→ **Task to carry out**: Below are the records; copy each line in which "を推定する" occurs.

Source records
Start of Block

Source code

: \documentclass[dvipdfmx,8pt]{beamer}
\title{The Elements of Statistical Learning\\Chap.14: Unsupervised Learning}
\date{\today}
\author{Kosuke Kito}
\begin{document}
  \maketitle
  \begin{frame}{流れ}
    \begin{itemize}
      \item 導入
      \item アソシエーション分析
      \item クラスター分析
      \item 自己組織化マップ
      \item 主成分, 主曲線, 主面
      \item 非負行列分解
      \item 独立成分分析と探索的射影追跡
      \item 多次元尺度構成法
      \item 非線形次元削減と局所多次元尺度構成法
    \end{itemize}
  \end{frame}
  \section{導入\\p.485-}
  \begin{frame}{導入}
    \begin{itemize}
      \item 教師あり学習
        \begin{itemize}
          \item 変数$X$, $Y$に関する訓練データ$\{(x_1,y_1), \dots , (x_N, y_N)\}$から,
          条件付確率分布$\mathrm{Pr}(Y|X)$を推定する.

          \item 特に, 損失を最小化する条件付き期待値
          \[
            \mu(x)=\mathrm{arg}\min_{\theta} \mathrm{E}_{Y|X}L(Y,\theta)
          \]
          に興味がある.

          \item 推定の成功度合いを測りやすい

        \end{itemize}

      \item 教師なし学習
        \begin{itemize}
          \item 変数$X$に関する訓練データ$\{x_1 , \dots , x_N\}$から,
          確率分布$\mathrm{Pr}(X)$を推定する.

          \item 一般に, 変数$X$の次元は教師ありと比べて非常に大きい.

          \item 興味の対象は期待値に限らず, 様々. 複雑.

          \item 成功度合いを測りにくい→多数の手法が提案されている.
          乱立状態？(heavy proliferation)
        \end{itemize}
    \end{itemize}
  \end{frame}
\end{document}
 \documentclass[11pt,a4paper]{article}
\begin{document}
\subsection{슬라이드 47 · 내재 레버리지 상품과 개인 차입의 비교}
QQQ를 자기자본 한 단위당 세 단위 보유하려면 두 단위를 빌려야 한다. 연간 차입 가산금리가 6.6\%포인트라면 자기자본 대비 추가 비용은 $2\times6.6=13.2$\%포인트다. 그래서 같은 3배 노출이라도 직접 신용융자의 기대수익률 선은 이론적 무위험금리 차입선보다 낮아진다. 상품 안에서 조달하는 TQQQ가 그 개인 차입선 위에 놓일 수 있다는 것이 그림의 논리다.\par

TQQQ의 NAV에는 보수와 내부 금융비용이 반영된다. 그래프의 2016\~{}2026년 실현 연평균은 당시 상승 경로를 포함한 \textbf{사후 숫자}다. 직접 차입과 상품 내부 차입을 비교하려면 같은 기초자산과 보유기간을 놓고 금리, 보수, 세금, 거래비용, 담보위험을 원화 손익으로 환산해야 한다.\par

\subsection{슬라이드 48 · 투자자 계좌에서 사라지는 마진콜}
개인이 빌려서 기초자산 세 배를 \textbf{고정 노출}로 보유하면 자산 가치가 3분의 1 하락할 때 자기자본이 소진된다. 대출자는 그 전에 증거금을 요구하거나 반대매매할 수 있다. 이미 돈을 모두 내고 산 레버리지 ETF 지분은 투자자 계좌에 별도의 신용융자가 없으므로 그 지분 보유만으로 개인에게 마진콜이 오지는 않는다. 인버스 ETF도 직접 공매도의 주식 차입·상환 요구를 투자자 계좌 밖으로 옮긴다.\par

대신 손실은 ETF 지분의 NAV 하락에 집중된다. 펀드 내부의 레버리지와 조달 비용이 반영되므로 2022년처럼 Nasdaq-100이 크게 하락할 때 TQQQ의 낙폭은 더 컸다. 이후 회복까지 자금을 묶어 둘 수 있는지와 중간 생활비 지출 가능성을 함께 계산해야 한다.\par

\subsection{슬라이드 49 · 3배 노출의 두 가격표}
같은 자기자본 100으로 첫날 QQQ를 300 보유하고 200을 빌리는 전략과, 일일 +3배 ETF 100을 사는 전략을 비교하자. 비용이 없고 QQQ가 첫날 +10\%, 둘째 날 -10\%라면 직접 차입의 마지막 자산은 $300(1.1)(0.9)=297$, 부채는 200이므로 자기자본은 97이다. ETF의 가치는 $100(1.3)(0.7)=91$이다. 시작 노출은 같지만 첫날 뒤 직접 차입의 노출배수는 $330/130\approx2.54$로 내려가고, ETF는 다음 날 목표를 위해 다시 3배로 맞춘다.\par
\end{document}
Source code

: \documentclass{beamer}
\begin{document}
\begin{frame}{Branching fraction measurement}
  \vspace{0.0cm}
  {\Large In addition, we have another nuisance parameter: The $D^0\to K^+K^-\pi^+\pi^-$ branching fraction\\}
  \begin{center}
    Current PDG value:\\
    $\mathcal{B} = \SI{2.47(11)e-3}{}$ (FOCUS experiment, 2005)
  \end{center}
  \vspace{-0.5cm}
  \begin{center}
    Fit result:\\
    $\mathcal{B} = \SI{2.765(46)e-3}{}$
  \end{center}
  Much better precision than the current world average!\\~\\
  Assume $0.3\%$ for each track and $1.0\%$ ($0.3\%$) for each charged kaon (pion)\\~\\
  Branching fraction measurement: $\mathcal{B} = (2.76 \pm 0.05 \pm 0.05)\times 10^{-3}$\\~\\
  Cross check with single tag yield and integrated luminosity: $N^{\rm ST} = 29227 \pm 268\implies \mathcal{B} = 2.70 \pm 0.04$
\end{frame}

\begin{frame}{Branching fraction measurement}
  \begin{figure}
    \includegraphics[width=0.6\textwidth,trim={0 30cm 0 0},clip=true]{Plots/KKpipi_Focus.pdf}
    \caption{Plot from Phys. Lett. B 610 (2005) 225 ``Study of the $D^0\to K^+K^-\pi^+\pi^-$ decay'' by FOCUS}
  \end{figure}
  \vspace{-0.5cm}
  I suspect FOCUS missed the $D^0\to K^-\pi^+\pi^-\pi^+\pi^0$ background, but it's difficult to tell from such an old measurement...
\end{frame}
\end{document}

End of Block

→ **Task output**:
          条件付確率分布$\mathrm{Pr}(Y|X)$を推定する.
          確率分布$\mathrm{Pr}(X)$を推定する.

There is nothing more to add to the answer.